Records for processing:
▶

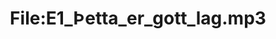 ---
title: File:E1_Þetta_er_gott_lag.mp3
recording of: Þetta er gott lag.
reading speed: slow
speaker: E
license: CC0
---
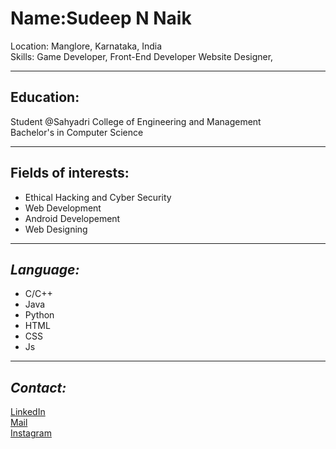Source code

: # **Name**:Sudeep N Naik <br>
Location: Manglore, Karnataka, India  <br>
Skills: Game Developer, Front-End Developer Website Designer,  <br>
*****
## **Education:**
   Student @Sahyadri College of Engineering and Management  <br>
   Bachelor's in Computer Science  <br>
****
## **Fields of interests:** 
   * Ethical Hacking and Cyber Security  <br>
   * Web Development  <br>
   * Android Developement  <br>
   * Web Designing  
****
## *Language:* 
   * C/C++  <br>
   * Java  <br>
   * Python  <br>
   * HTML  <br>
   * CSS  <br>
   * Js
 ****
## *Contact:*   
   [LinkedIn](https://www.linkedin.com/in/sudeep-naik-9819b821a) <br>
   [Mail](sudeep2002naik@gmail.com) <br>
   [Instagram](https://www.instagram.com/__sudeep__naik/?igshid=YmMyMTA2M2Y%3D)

◀

Exercise requirements:
From the records above, transcribe exactly the run of lines that opens with the line holding "Skills: Game Developer, Front-End" and closes with the line holding "## *Contact:*", both included.

Solution to the problem:
Skills: Game Developer, Front-End Developer Website Designer,  <br>
*****
## **Education:**
   Student @Sahyadri College of Engineering and Management  <br>
   Bachelor's in Computer Science  <br>
****
## **Fields of interests:** 
   * Ethical Hacking and Cyber Security  <br>
   * Web Development  <br>
   * Android Developement  <br>
   * Web Designing  
****
## *Language:* 
   * C/C++  <br>
   * Java  <br>
   * Python  <br>
   * HTML  <br>
   * CSS  <br>
   * Js
 ****
## *Contact:*   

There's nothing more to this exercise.